Rethinking Clothes Changing Person ReID: Conflicts, Synthesis, and Optimization
Junjie Li, Guanshuo Wang, Fufu Yu, Yichao Yan, Qiong Jia, Shouhong Ding, Xingdong Sheng, Yunhui Liu, Xiaokang Yang
TL;DR
This work tackles CC-ReID by revealing intrinsic conflicts between clothing-invariant identity cues and clothing-dependent features, and by proposing a two-pronged solution: high-fidelity clothes-varying data synthesis via Clothes-Changing Diffusion (CC-Diffusion) and a multi-objective optimization (MOO) framework to balance competing objectives. The CC-Diffusion model generates controllable, identity-consistent clothes-varying images to augment CC data, while the CC-ReID learning is reformulated into three objectives: $\mathcal{L}_{id}$, $\mathcal{L}_{sc}$, and $\mathcal{L}_{cc}$, optimized through gradient-based Pareto methods and guided by human preference vectors to achieve desired trade-offs.
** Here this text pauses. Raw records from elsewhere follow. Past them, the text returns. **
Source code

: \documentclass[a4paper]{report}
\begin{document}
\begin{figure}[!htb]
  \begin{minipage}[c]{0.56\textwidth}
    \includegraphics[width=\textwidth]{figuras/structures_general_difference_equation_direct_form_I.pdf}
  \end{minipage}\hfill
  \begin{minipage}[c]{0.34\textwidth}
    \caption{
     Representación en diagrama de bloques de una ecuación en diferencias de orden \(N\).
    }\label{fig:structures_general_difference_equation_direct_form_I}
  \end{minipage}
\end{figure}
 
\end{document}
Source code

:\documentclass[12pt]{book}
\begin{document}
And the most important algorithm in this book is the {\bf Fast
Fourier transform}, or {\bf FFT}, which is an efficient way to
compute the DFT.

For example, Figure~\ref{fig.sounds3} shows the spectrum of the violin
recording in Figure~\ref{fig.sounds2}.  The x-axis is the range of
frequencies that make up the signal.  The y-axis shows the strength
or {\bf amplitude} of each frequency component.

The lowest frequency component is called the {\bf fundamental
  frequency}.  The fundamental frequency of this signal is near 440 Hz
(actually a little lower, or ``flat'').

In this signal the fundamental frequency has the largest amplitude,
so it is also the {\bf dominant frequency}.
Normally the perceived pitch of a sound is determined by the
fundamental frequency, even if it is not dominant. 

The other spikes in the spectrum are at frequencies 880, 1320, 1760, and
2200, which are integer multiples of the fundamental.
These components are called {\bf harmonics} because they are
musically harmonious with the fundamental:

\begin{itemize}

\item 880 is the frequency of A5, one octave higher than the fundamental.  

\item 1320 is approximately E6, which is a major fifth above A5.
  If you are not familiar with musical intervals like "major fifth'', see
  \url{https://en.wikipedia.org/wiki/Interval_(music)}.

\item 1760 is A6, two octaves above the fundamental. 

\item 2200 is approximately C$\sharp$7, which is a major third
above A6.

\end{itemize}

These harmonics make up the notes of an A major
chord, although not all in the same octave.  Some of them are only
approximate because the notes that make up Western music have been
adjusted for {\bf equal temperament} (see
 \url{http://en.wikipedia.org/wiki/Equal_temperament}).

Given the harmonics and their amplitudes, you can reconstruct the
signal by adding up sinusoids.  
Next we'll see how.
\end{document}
Key contributions include exposing the objective conflict in CC-ReID, introducing high-quality synthetic data, and delivering a model-agnostic MOO solution that yields Pareto-optimal and practically balanced performance under both CC and standard ReID protocols. The approach demonstrates significant CC improvements with controlled SC performance across PRCC and CCVID datasets, highlighting the practical impact of combining data synthesis with principled multi-objective optimization in CC-ReID.
Abstract
Clothes-changing person re-identification (CC-ReID) aims to retrieve images of the same person wearing different outfits. Mainstream researches focus on designing advanced model structures and strategies to capture identity information independent of clothing. However, the same-clothes discrimination as the standard ReID learning objective in CC-ReID is persistently ignored in previous researches. In this study, we dive into the relationship between standard and clothes-changing~(CC) learning objectives, and bring the inner conflicts between these two objectives to the fore. We try to magnify the proportion of CC training pairs by supplementing high-fidelity clothes-varying synthesis, produced by our proposed Clothes-Changing Diffusion model. By incorporating the synthetic images into CC-ReID model training, we observe a significant improvement under CC protocol. However, such improvement sacrifices the performance under the standard protocol, caused by the inner conflict between standard and CC. For conflict mitigation, we decouple these objectives and re-formulate CC-ReID learning as a multi-objective optimization (MOO) problem. By effectively regularizing the gradient curvature across multiple objectives and introducing preference restrictions, our MOO solution surpasses the single-task training paradigm. Our framework is model-agnostic, and demonstrates superior performance under both CC and standard ReID protocols.